WHAT IS EXPECTED: Scan the material below and copy every line holding the word "state".

PROVIDED RECORDS:
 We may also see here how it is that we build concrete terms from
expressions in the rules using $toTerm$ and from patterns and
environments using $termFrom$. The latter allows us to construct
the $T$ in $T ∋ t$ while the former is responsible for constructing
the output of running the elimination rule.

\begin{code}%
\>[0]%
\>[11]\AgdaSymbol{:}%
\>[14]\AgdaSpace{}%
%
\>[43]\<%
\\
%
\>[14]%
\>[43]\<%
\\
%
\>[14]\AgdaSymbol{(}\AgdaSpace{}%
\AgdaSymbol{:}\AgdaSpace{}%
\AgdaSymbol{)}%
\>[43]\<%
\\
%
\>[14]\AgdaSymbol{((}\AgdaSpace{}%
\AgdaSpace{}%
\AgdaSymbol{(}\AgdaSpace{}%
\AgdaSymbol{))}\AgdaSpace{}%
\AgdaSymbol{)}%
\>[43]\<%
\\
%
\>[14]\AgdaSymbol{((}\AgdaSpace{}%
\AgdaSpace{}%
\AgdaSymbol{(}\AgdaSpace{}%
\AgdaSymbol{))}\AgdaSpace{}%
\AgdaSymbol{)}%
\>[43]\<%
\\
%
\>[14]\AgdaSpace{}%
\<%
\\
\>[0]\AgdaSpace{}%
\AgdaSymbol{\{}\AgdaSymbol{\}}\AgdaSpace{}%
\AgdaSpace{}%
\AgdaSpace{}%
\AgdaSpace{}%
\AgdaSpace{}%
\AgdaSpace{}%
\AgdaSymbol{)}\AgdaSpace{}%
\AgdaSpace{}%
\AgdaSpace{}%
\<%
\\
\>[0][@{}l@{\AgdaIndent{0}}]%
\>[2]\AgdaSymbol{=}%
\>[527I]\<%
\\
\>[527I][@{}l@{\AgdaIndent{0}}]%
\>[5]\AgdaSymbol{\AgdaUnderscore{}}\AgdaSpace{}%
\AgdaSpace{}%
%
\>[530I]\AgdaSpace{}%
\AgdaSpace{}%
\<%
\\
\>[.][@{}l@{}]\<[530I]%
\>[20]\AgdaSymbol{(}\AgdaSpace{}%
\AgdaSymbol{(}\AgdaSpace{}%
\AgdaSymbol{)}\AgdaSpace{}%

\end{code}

==

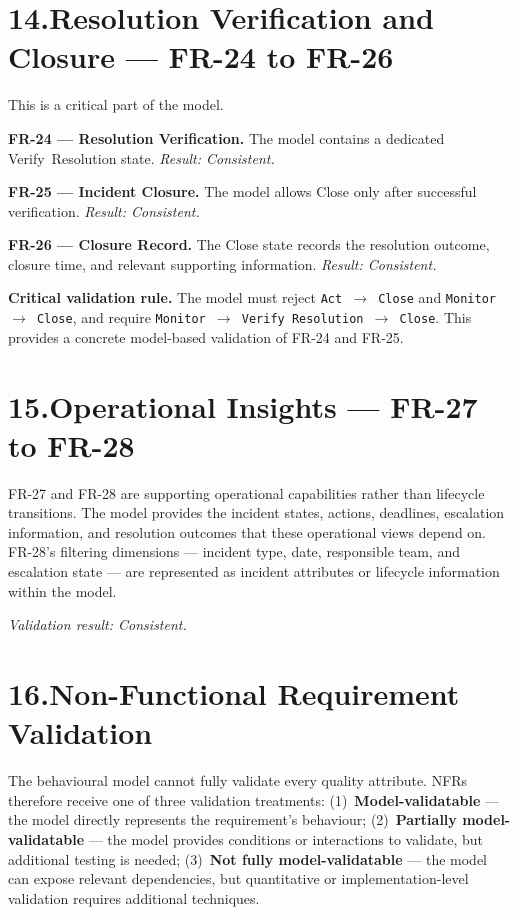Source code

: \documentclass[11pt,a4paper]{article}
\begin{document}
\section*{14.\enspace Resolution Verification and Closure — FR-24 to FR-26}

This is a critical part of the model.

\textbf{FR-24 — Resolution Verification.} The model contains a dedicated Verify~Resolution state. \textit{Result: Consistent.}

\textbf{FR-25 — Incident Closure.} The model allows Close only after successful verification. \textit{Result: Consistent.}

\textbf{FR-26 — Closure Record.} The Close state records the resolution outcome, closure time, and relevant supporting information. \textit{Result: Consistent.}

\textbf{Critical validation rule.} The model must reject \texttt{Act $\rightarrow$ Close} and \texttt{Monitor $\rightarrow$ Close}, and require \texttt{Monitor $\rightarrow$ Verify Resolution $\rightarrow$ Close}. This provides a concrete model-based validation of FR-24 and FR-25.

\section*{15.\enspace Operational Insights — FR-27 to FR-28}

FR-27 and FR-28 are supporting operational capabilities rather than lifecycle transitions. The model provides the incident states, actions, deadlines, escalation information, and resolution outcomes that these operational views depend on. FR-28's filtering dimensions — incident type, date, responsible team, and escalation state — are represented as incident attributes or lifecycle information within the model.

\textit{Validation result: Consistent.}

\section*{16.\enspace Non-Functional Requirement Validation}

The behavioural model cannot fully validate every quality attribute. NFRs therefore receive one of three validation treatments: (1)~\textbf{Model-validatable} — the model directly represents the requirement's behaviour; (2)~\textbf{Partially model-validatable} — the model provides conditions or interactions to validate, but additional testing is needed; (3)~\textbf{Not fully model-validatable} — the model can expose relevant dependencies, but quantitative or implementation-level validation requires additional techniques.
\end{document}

...

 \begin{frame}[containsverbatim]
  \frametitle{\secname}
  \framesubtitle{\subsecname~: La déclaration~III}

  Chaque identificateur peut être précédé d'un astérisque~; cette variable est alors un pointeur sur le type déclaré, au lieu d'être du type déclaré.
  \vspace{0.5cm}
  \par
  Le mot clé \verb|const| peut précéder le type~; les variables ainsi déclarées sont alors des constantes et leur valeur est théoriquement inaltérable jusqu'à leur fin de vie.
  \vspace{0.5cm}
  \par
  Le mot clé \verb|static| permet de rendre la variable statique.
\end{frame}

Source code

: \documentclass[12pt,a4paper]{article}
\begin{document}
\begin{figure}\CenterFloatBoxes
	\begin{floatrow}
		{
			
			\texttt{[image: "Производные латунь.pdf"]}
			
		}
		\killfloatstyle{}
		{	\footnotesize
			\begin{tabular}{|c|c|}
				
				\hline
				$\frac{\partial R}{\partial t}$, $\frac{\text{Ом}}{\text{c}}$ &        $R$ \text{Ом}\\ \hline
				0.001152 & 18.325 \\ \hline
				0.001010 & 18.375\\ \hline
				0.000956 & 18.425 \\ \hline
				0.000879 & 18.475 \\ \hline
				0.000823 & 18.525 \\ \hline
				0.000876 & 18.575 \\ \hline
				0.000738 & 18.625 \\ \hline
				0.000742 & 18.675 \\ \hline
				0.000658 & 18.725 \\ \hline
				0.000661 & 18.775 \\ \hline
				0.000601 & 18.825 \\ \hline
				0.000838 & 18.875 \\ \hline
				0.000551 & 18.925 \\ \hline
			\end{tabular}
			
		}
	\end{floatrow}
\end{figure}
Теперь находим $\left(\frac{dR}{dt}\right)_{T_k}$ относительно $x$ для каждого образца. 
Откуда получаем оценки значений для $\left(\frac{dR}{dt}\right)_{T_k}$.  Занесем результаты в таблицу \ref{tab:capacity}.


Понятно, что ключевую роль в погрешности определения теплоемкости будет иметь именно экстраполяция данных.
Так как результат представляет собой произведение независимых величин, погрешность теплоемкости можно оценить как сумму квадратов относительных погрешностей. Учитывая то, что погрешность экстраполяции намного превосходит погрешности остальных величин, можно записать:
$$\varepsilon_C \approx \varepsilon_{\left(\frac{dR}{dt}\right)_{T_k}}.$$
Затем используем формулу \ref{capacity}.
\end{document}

EXPECTED ANSWER:
\textbf{FR-24 — Resolution Verification.} The model contains a dedicated Verify~Resolution state. \textit{Result: Consistent.}
\textbf{FR-26 — Closure Record.} The Close state records the resolution outcome, closure time, and relevant supporting information. \textit{Result: Consistent.}
FR-27 and FR-28 are supporting operational capabilities rather than lifecycle transitions. The model provides the incident states, actions, deadlines, escalation information, and resolution outcomes that these operational views depend on. FR-28's filtering dimensions — incident type, date, responsible team, and escalation state — are represented as incident attributes or lifecycle information within the model.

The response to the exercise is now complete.